Today is an exciting day! I’ve been trying to get my hands on Domaine du Nozay’s electrifyingly mineral, deeply
Chablisienne interpretation of Sancerre since we started SommSelect. While bottles of Nozay are a rarity in the US and few sommeliers I know have actually pulled the cork on one, the story is well-known: The brilliant man behind the property, Cyril de Benoist, is the nephew of Domaine de la Romanée-Conti mastermind Aubert de Villaine.
Cyril’s father, Philippe de Benoist, founded Domaine du Nozay in 1970, and today, Cyril is bottling the finest wines in the estate’s five-decade history. His comprehensive approach to organic and biodynamic farming sets a high bar in a region not exactly known for environmental stewardship, and his wines convey a profound limestone minerality more readily associated with Chablis than Sancerre. If, like me, you believe this mineral imprint sets the best Sancerre wines apart—and if, like me, you love to chase down the world’s rarest treasures—then this is your bottle!

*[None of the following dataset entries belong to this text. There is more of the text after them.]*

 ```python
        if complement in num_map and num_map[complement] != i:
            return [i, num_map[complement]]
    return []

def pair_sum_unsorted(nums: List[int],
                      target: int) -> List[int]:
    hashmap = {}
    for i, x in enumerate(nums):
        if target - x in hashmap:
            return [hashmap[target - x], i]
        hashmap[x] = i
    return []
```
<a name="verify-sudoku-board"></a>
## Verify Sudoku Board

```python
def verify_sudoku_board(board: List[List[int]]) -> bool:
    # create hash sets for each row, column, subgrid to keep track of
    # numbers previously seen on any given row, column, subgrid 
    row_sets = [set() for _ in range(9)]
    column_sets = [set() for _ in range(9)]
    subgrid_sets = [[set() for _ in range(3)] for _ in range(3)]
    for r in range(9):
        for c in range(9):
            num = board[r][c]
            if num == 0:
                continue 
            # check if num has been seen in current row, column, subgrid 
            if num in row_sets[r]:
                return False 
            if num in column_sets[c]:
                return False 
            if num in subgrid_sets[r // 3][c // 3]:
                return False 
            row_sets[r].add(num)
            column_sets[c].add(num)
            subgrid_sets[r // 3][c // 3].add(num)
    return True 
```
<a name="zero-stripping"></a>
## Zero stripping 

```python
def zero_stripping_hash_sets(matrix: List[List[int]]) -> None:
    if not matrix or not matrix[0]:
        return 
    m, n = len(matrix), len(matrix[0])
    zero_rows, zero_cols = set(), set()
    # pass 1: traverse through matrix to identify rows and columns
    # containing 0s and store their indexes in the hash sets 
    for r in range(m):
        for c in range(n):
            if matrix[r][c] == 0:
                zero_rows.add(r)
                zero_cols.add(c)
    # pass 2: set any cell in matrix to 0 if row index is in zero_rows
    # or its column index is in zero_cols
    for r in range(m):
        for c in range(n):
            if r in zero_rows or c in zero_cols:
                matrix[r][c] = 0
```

At today’s very reasonable price, you can purchase it by the case and look forward to sharing it remorse-free with friends all Spring and Summer long!
[**PLEASE NOTE: today’s wine will ship from California the week of Monday, April 1. Limit 12 bottles per customer.]
Sauvignon Blanc is Cyril de Benoist’s variety of choice and each bottle of Domaine du Nozay says “Sancerre” on the label. Still, just one sip of this brisk, pale golden wine confirms that Nozay shares as much in common with Chablis as Sancerre. That might sound strange until you glance at a map and notice that Nozay’s home turf of Saint-Gemme is the Sancerre hamlet closest to Chablis, and it is well north of the Sancerre’s more well known sub-villages of Bue, Chavignol, and Sancerre itself. The result is a wine that speaks less of “Sancerre” or Sauvignon Blanc-driven character, and more to the deep, ancient, limestone minerality that makes the greater region that spans Burgundy and the Loire Valley arguably the most thrilling white wine destination on the planet.
Cyril ferments today’s certified organic and biodynamic Sancerre exclusively with his property’s indigenous, airborne yeast. His vessel of choice is an egg-shaped stainless steel tank that maximizes purity while encouraging continuous circulation of the fine lees during fermentation. Each plot of Nozay’s 15-hectare estate is hand-picked and fermented separately. Riper, richer juice goes into other cuvées—some in barrel, one in amphora—but the most angular, tense and mouth-watering fruit is reserved for today’s “Domaine du Nozay” bottling. The result of the final assemblage is a Sancerre of uncommon delineation and focus.
Domaine du Nozay’s 2017 Sancerre is a lesson in the primacy of terroir. It is a wine that has as much soil identity as ‘varietal’ identity. One can’t deny the gorgeous under-ripe peach, salty lime zest and a palate-awakening burst of green apple acidity, but that’s where the “fruit” ends. Otherwise, this bottle is all about crushed rocks—shattered limestone and hardpan clay. For some, it may also feel like time machine that transports one back to the pre-climate change, pre-magazine-score golden age wherein the word “Sancerre” indicated a bone dry, austere white ideally suited for a plateau of
fruits de mer, or a picnic lunch with cured fish, fresh goat cheese and sourdough baguette. I think you get the picture: This is the genuine article! If consuming today, please decant for 30 minutes and serve at 50-55 degrees in Burgundy stems. Still, don’t underestimate Sancerre’s considerable capacity for improvement in the cellar. Anyone who’s enjoyed a mature bottle of Gerard Boulay can attest to the glory of mature, top quality Sancerre’s waxy stone fruit and aromatic exoticism. So, I’d encourage you to follow my lead today: grab one or two bottles to hide in the back corner of your cellar for 3-4 years, but make good use of the remaining bottles in your case as an ideal first-course or “Summer” white for 2019-2021. At this price, and with such a compelling backstory, there’s no reason not to go deep!